Required action. Within the entries below, find each line containing the word "similar" and copy it.

#####

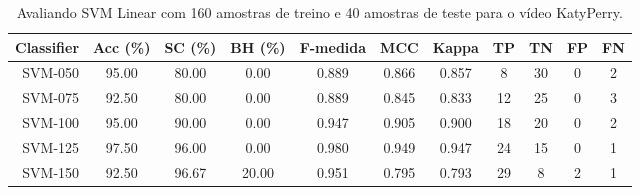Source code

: \begin{table}[!htb]
\centering
\caption{Avaliando SVM Linear com 160 amostras de treino e 40 amostras de teste para o vídeo KatyPerry.}
\label{tab:linear-svm-KatyPerry}
\begin{tabular}{r|c|c|c|c|c|c|c|c|c|c}
\hline\hline
Classifier & Acc (\%) & SC (\%) & BH (\%) & F-medida & MCC & Kappa & TP & TN & FP & FN \\ \hline
SVM-050 & 95.00 & 80.00 & 0.00 & 0.889 & 0.866 & 0.857 & 8 & 30 & 0 & 2 \\ 
SVM-075 & 92.50 & 80.00 & 0.00 & 0.889 & 0.845 & 0.833 & 12 & 25 & 0 & 3 \\ 
SVM-100 & 95.00 & 90.00 & 0.00 & 0.947 & 0.905 & 0.900 & 18 & 20 & 0 & 2 \\ 
SVM-125 & 97.50 & 96.00 & 0.00 & 0.980 & 0.949 & 0.947 & 24 & 15 & 0 & 1 \\ 
SVM-150 & 92.50 & 96.67 & 20.00 & 0.951 & 0.795 & 0.793 & 29 & 8 & 2 & 1 \\ 
\hline\hline
\end{tabular}
\end{table}
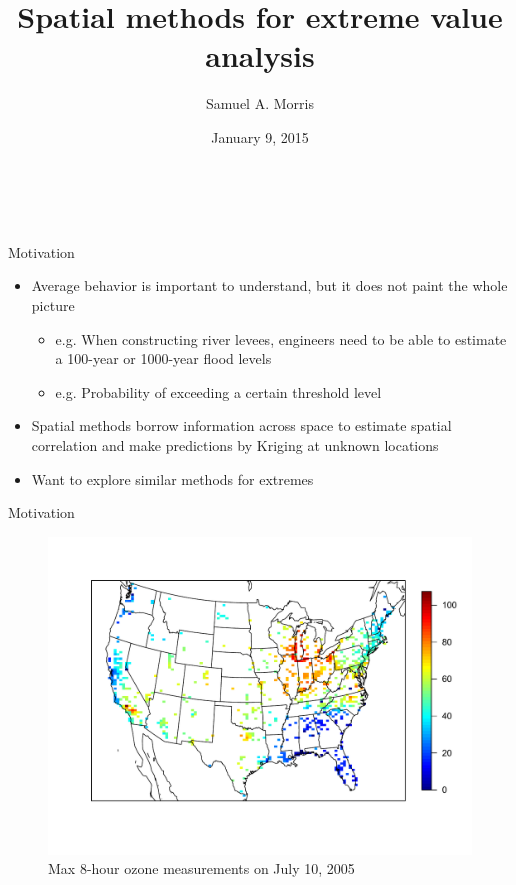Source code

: \documentclass{beamer}
\title[Spatial methods for extreme value analysis] %
{
  Spatial methods for extreme value analysis
}
\author[Samuel A. Morris]{Samuel A. Morris}
\institute[NCSU]{}
\date{January 9, 2015}
\begin{document}
\begin{frame}\frametitle{\ }
\begin{center}
  \maketitle
\end{center}
\end{frame}

\begin{frame}{Motivation}
  \begin{itemize} \setlength{\itemsep}{1em}
    \item Average behavior is important to understand, but it does not paint the whole picture
    \begin{itemize}
      \item e.g. When constructing river levees, engineers need to be able to estimate a 100-year or 1000-year flood levels
      \item e.g. Probability of exceeding a certain threshold level
    \end{itemize}
    \item Spatial methods borrow information across space to estimate spatial correlation and make predictions by Kriging at unknown locations
    \item Want to explore similar methods for extremes
  \end{itemize}
\end{frame}

\begin{frame}{Motivation}
  \centering
  \begin{figure}
    \includegraphics[width=\linewidth, trim=0 1in 0 0in ]{./plots/pot/ozone-10jul-us.pdf}
    \caption{Max 8-hour ozone measurements on July 10, 2005}
   \end{figure}
\end{frame}
\end{document}
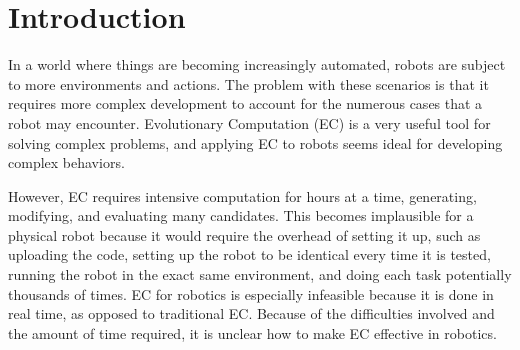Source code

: \documentclass{sig-alternate}
\newcommand{\mycomment}[1]{\textcolor{red}{#1}}
\begin{document}




	
\section{Introduction}
 In a world where things are becoming increasingly automated, robots  are subject to more environments and actions. The problem with these scenarios is that it requires more complex development to account for the numerous cases that a robot may encounter. Evolutionary Computation (EC) is a very useful tool for solving complex problems, and applying EC to robots seems ideal for developing complex behaviors.
 
 However, EC requires intensive computation for hours at a time, generating, modifying, and evaluating many candidates. This becomes implausible for a physical robot because it would require the overhead of setting it up, such as uploading the code, setting up the robot to be identical every time it is tested, running the robot in the exact same environment, and doing each task potentially thousands of times. EC for robotics is especially infeasible because it is done in real time, as opposed to traditional EC. Because of the difficulties involved and the amount of time required, it is unclear how to make EC effective in robotics.
 
\end{document}
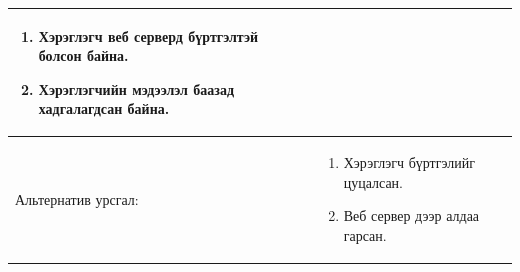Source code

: \begin{center}
\begin{table}[!htbp]
\begin{tabular}{|p{4cm}|p{11cm}|}
\begin{enumerate}
									\item Хэрэглэгч веб серверд бүртгэлтэй болсон байна. 
									\item Хэрэглэгчийн мэдээлэл баазад хадгалагдсан байна. 
				\end{enumerate}	   
\\				   \hline
				Альтернатив урсгал: &  \begin{enumerate}
									\item Хэрэглэгч бүртгэлийг цуцалсан.
									\item Веб сервер дээр алдаа гарсан. 
										\end{enumerate}
				\\	\hline
		\end{tabular}
	\end{table}
\end{center}


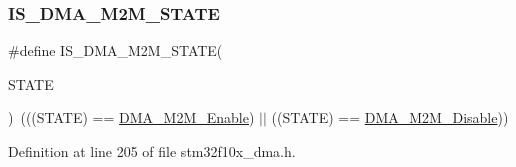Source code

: \subsubsection{\texorpdfstring{I\+S\+\_\+\+D\+M\+A\+\_\+\+M2\+M\+\_\+\+S\+T\+A\+TE}{IS\_DMA\_M2M\_STATE}}
{\footnotesize\ttfamily \#define I\+S\+\_\+\+D\+M\+A\+\_\+\+M2\+M\+\_\+\+S\+T\+A\+TE(\begin{DoxyParamCaption}\item[{}]{S\+T\+A\+TE }\end{DoxyParamCaption})~(((S\+T\+A\+TE) == \hyperlink{group___d_m_a__memory__to__memory_ga046a1de15235c254c0511c08cae3065a}{D\+M\+A\+\_\+\+M2\+M\+\_\+\+Enable}) $\vert$$\vert$ ((S\+T\+A\+TE) == \hyperlink{group___d_m_a__memory__to__memory_ga86e0a7076f0badd509fac6576f3b5355}{D\+M\+A\+\_\+\+M2\+M\+\_\+\+Disable}))}



Definition at line 205 of file stm32f10x\+\_\+dma.\+h.

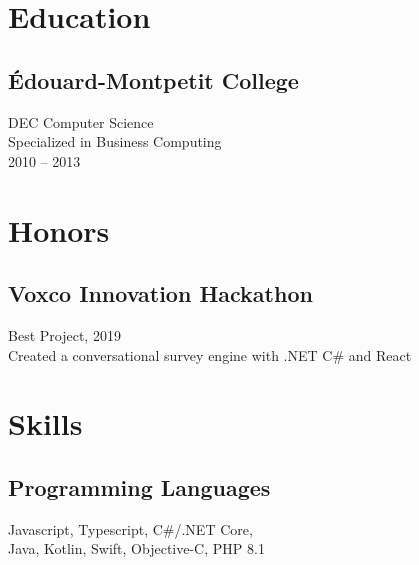 \documentclass{article}
\begin{document}
\setlength{\columnsep}{4em}
\setlength{\columnseprule}{0.4pt}
\begin{paracol}{2}
  \begin{leftcolumn}
    \vspace{-2.5em}
    \section{Education}

    \subsection{Édouard-Montpetit College}
    DEC Computer Science \\
    Specialized in Business Computing \\
    2010 -- 2013

    \section{Honors}

    \subsection{Voxco Innovation Hackathon}
    \faAward\hspace{0.5em}Best Project, 2019 \\
    Created a conversational survey engine with .NET C\# and React \\

    \section{Skills}

    \subsection{Programming Languages}
    Javascript, Typescript, C\#/.NET Core,\\
    Java, Kotlin, Swift, Objective-C, PHP 8.1

    \vspace{0.5em}


\end{leftcolumn}
\end{paracol}
\end{document}
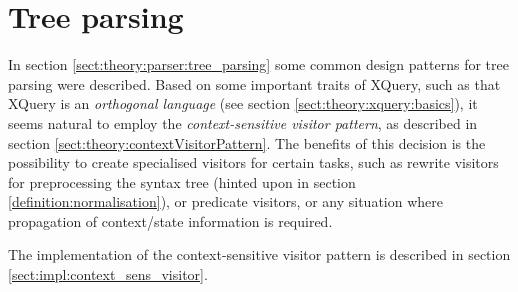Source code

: \section{Tree parsing}
\label{sect:method:tree_parsing}
In section \ref{sect:theory:parser:tree_parsing} some common design patterns
for tree parsing were described. Based on some important traits of XQuery, such
as that XQuery is an \textit{orthogonal language} (see section
\ref{sect:theory:xquery:basics}), it seems natural to employ the
\textit{context-sensitive visitor pattern}, as described in section
\ref{sect:theory:contextVisitorPattern}. The benefits of this decision is the
possibility to create specialised visitors for certain tasks, such as rewrite
visitors for preprocessing the syntax tree (hinted upon in section
\ref{definition:normalisation}), or predicate visitors, or any situation where
propagation of context/state information is required.

The implementation of the context-sensitive visitor pattern is described in
section \ref{sect:impl:context_sens_visitor}. 
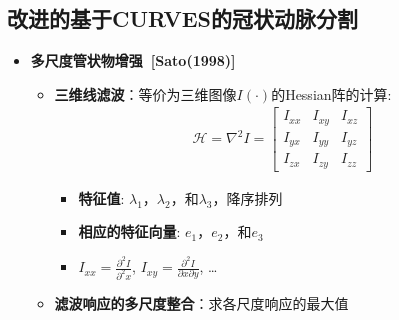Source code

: \subsection[冠状动脉分割II]{改进的基于CURVES的冠状动脉分割}

\begin{frame}
\begin{itemize}
\item \textbf{多尺度管状物增强~[Sato(1998)]}
\begin{itemize}
\pause \item \textbf{三维线滤波}：等价为三维图像$I(\cdot)$的Hessian阵的计算:
\begin{gather*}
\mathcal{H} = \nabla^2 I =
\begin{bmatrix}
I_{xx} & I_{xy} & I_{xz} \\ I_{yx} & I_{yy} & I_{yz} \\ I_{zx} & I_{zy} & I_{zz}
\end{bmatrix}
\end{gather*}
\begin{itemize}
\item \textbf{特征值}: $\lambda_1$，$\lambda_2$，和$\lambda_3$，降序排列
\item \textbf{相应的特征向量}: $e_1$，$e_2$，和$e_3$
\item $I_{xx} = \frac{\partial^2 I}{\partial^2 x}$, $I_{xy} = \frac{\partial^2 I}{\partial x \partial y}$, \dots
\end{itemize}
\pause \item \textbf{滤波响应的多尺度整合}：求各尺度响应的最大值
\end{itemize}
\end{itemize}
\end{frame}

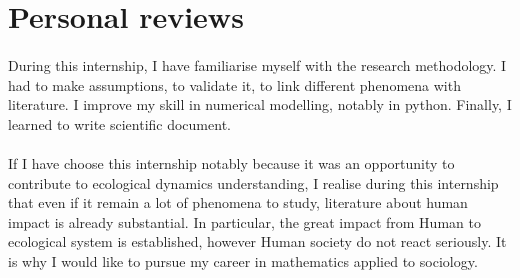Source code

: \documentclass{article}
\begin{document}
 









\newpage
{}
\section*{Personal reviews}


\paragraph{}
During this internship, I have familiarise myself with  the research methodology. I had to make assumptions, to validate it, to link different phenomena with literature. I improve my skill in numerical modelling, notably in python. Finally, I learned to write scientific document.

\paragraph{}
If I have choose this internship notably because it was an opportunity to contribute to ecological dynamics understanding, I realise during this internship that even if it remain a lot of phenomena to study, literature about human impact is already substantial. In particular, the great impact from Human to ecological system is established, however Human society do not react seriously. It is why I would like to pursue my career in mathematics applied to sociology.
\end{document}
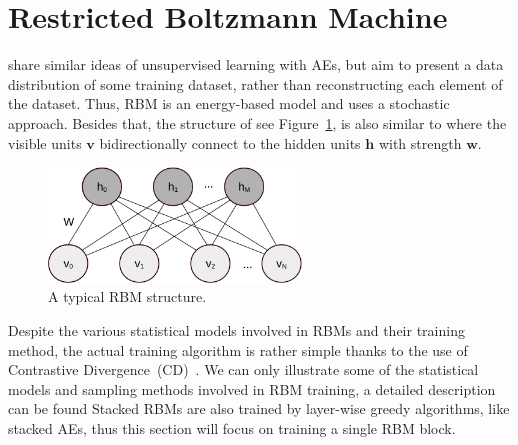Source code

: \section{Restricted Boltzmann Machine}
\label{sec:rbm}
\protect{}
\protect{} share similar ideas of unsupervised learning with AEs, but aim to present a data distribution of some training dataset, rather than reconstructing each element of the dataset.
Thus, \protect{} RBM is an energy-based model and uses a stochastic approach.
Besides that, the structure of \protect{} \protect{} see Figure~\ref{fig:RBM}, is also similar to \protect{} \protect{} where the visible units $\mathbf{v}$ bidirectionally connect to the hidden units $\mathbf{h}$ with strength $\mathbf{w}$.


\begin{figure}[hbt]
	\centering
	\includegraphics[width=0.6\textwidth]{pics_sdlm/rbm_o.pdf}
	\caption{A typical RBM structure.}
	\label{fig:RBM}
\end{figure}

Despite the various statistical models involved in RBMs and their training method, the actual training algorithm is rather simple thanks to the use of Contrastive Divergence~(CD)~\citep{hinton2002training}.
We can only illustrate some of the statistical models and sampling methods involved in RBM training, a detailed description can be found \protect{} \protect{}\citep{fischer2012introduction}\protect{} 
Stacked RBMs are also trained by layer-wise greedy algorithms, like stacked AEs, thus this section will focus on training a single RBM block.

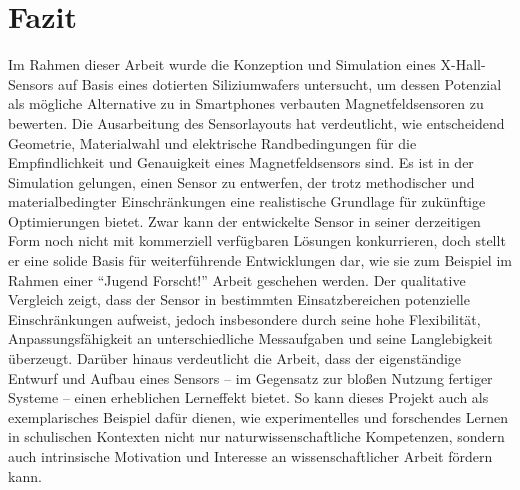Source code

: \documentclass[12pt, a4paper]{article}
\begin{document}
\section{Fazit}
Im Rahmen dieser Arbeit wurde die Konzeption und Simulation eines X-Hall-Sensors auf Basis eines dotierten Siliziumwafers untersucht, um dessen Potenzial als mögliche Alternative zu in Smartphones verbauten Magnetfeldsensoren zu bewerten. Die Ausarbeitung des Sensorlayouts hat verdeutlicht, wie entscheidend Geometrie, Materialwahl und elektrische Randbedingungen für die Empfindlichkeit und Genauigkeit eines Magnetfeldsensors sind.\newline
Es ist in der Simulation gelungen, einen Sensor zu entwerfen, der trotz methodischer und materialbedingter Einschränkungen eine realistische Grundlage für zukünftige Optimierungen bietet. Zwar kann der entwickelte Sensor in seiner derzeitigen Form noch nicht mit kommerziell verfügbaren Lösungen konkurrieren, doch stellt er eine solide Basis für weiterführende Entwicklungen dar, wie sie zum Beispiel im Rahmen einer ``Jugend Forscht!'' Arbeit geschehen werden.\newline
Der qualitative Vergleich zeigt, dass der Sensor in bestimmten Einsatzbereichen potenzielle Einschränkungen aufweist, jedoch insbesondere durch seine hohe Flexibilität, Anpassungsfähigkeit an unterschiedliche Messaufgaben und seine Langlebigkeit überzeugt.\newline
Darüber hinaus verdeutlicht die Arbeit, dass der eigenständige Entwurf und Aufbau eines Sensors – im Gegensatz zur bloßen Nutzung fertiger Systeme – einen erheblichen Lerneffekt bietet. So kann dieses Projekt auch als exemplarisches Beispiel dafür dienen, wie experimentelles und forschendes Lernen in schulischen Kontexten nicht nur naturwissenschaftliche Kompetenzen, sondern auch intrinsische Motivation und Interesse an wissenschaftlicher Arbeit fördern kann.
\end{document}
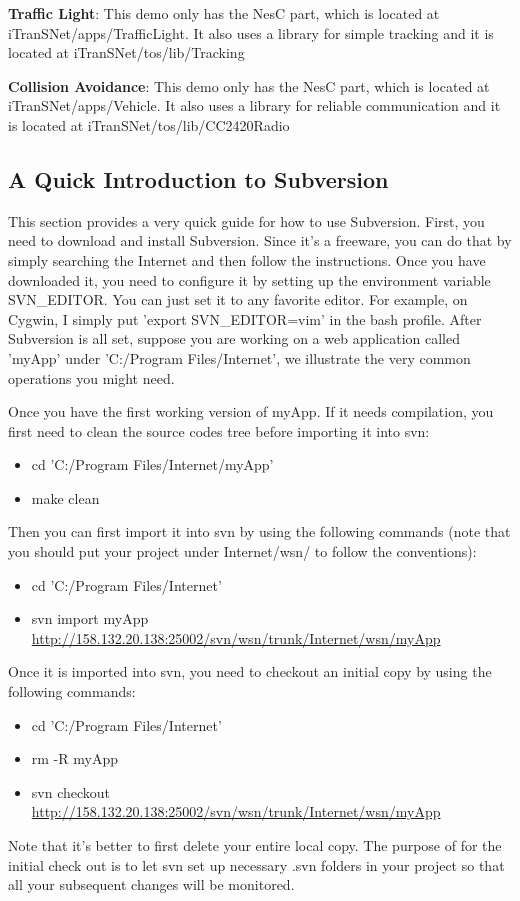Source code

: \textbf{Traffic Light}: This demo only has the NesC part, which is located at iTranSNet/apps/TrafficLight. It also uses a library for simple tracking and it is located at iTranSNet/tos/lib/Tracking

\textbf{Collision Avoidance}: This demo only has the NesC part, which is located at iTranSNet/apps/Vehicle. It also uses a library for reliable communication and it is located at iTranSNet/tos/lib/CC2420Radio

\subsection{A Quick Introduction to Subversion}
\label{sec:svn}
This section provides a very quick guide for how to use Subversion. First, you need to download and install Subversion. Since it's a freeware, you can do that by simply searching the Internet and then follow the instructions. Once you have downloaded it,  you need to configure it by setting up the environment variable SVN\_EDITOR. You can just set it to any favorite editor. For example, on Cygwin, I simply put 'export SVN\_EDITOR=vim' in the bash profile. After Subversion is all set, suppose you are working on a web application called 'myApp' under 'C:/Program Files/Internet', we illustrate the very common operations you might need.

Once you have the first working version of myApp. If it needs compilation, you first need to clean the source codes tree before importing it into svn:
\begin{itemize}
\item cd 'C:/Program Files/Internet/myApp'
\item make clean
\end{itemize}

Then you can first import it into svn by using the following commands (note that you should put your project under Internet/wsn/ to follow the conventions):
\begin{itemize}
\item cd 'C:/Program Files/Internet'
\item svn import myApp \url{http://158.132.20.138:25002/svn/wsn/trunk/Internet/wsn/myApp}
\end{itemize}

Once it is imported into svn, you need to checkout an initial copy by using the following commands:
\begin{itemize}
\item cd 'C:/Program Files/Internet'
\item rm -R myApp
\item svn checkout \url{http://158.132.20.138:25002/svn/wsn/trunk/Internet/wsn/myApp}
\end{itemize}
Note that it's better to first delete your entire local copy. The purpose of for the initial check out is to let svn set up necessary .svn folders in your project so that all your subsequent changes will be monitored.

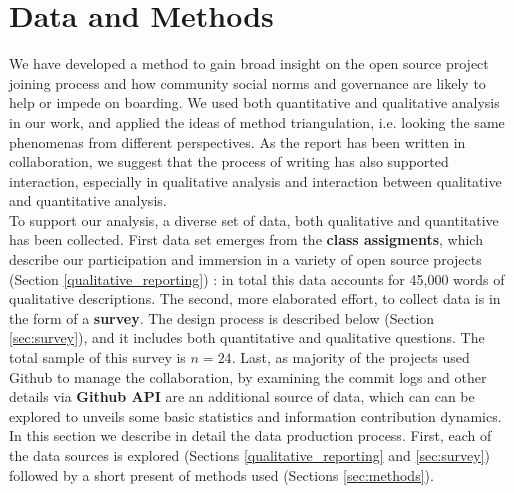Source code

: \section{Data and Methods}

We have developed a method to gain broad insight on the open source project joining process and how community social norms and governance are likely to help or impede on boarding. We used both quantitative and qualitative analysis in our work, and applied the ideas of method triangulation, i.e. looking the same phenomenas from different perspectives. As the report has been written in collaboration, we suggest that the process of writing has also supported interaction, especially in qualitative analysis and interaction between qualitative and quantitative analysis.\\

\noindent To support our analysis, a diverse set of data, both qualitative and quantitative has been collected. First data set emerges from the \textbf{class assigments}, which describe our participation and immersion in a variety of open source projects (Section \ref{qualitative_reporting}) : in total this data accounts for 45,000 words of qualitative descriptions. The second, more elaborated effort, to collect data is in the form of a \textbf{survey}. The design process is described below (Section \ref{sec:survey}), and it includes both quantitative and qualitative questions. The total sample of this survey is $n=24$. Last, as majority of the projects used Github to manage the collaboration, by examining the commit logs and other details via \textbf{Github API} are an additional source of data, which can can be explored to unveils some basic statistics and information contribution dynamics.\\


\noindent In this section we describe in detail the data production process. First, each of the data sources is explored (Sections \ref{qualitative_reporting} and  \ref{sec:survey}) followed by a short present of methods used (Sections \ref{sec:methods}).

#####

Problem solution.
    \item Want to explore similar methods for extremes
\protect{} share similar ideas of unsupervised learning with AEs, but aim to present a data distribution of some training dataset, rather than reconstructing each element of the dataset.
Besides that, the structure of \protect{} \protect{} see Figure~\ref{fig:RBM}, is also similar to \protect{} \protect{} where the visible units $\mathbf{v}$ bidirectionally connect to the hidden units $\mathbf{h}$ with strength $\mathbf{w}$.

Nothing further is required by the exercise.